RECORD EXCERPTS:

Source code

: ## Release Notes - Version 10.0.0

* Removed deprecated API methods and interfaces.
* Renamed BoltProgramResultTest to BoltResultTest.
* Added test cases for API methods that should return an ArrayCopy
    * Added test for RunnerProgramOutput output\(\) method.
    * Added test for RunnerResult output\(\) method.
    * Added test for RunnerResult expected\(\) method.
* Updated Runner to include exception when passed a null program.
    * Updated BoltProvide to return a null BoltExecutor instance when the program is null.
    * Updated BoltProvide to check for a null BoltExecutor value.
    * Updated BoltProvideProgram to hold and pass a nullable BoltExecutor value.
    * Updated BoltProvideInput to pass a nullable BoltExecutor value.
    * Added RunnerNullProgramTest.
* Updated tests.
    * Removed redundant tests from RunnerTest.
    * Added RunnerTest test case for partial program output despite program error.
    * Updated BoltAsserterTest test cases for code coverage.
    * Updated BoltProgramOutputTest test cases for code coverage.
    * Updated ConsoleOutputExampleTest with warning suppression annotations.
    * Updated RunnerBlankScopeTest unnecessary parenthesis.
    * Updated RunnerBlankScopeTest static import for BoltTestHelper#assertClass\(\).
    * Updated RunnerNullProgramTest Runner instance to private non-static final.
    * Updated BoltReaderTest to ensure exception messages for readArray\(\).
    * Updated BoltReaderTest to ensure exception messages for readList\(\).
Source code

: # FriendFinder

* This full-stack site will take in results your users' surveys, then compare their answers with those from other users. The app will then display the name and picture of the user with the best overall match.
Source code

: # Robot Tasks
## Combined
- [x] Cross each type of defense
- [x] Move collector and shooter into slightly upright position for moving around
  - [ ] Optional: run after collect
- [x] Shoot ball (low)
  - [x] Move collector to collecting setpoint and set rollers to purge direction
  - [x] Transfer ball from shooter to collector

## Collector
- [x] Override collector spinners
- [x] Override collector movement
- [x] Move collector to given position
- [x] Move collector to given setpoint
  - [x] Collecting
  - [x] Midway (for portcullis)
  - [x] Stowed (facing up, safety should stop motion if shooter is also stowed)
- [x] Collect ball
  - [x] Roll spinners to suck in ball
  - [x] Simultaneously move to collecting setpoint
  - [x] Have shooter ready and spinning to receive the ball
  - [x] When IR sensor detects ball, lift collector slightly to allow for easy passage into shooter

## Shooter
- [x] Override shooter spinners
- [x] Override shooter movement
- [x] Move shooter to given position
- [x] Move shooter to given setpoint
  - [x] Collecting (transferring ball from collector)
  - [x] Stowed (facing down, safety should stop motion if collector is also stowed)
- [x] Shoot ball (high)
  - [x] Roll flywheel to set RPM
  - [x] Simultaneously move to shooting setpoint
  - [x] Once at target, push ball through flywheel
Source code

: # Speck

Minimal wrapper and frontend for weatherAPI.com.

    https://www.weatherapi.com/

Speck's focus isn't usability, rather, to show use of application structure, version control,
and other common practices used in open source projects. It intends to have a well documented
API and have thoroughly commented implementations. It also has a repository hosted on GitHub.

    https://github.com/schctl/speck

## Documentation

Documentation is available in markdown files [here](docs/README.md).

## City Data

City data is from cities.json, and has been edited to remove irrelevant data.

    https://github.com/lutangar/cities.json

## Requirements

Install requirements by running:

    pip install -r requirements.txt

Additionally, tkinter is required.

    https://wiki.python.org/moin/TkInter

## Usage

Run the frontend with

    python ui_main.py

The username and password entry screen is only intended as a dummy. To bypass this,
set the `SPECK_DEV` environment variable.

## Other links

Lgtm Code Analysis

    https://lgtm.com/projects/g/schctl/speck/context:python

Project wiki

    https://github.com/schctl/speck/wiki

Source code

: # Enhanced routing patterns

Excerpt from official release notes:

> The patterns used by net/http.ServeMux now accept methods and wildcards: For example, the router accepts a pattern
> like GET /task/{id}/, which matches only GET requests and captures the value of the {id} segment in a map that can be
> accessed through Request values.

EXERCISE GOAL: Where the listing above reaches the line that contains "tests from RunnerTest.", start retyping, and finish with the line that contains "- [x] Roll spinners to suck in ball"; reproduce those lines exactly and no others.

RESULT FOR THIS EXERCISE:
    * Removed redundant tests from RunnerTest.
    * Added RunnerTest test case for partial program output despite program error.
    * Updated BoltAsserterTest test cases for code coverage.
    * Updated BoltProgramOutputTest test cases for code coverage.
    * Updated ConsoleOutputExampleTest with warning suppression annotations.
    * Updated RunnerBlankScopeTest unnecessary parenthesis.
    * Updated RunnerBlankScopeTest static import for BoltTestHelper#assertClass\(\).
    * Updated RunnerNullProgramTest Runner instance to private non-static final.
    * Updated BoltReaderTest to ensure exception messages for readArray\(\).
    * Updated BoltReaderTest to ensure exception messages for readList\(\).
Source code

: # FriendFinder

* This full-stack site will take in results your users' surveys, then compare their answers with those from other users. The app will then display the name and picture of the user with the best overall match.
Source code

: # Robot Tasks
## Combined
- [x] Cross each type of defense
- [x] Move collector and shooter into slightly upright position for moving around
  - [ ] Optional: run after collect
- [x] Shoot ball (low)
  - [x] Move collector to collecting setpoint and set rollers to purge direction
  - [x] Transfer ball from shooter to collector

## Collector
- [x] Override collector spinners
- [x] Override collector movement
- [x] Move collector to given position
- [x] Move collector to given setpoint
  - [x] Collecting
  - [x] Midway (for portcullis)
  - [x] Stowed (facing up, safety should stop motion if shooter is also stowed)
- [x] Collect ball
  - [x] Roll spinners to suck in ball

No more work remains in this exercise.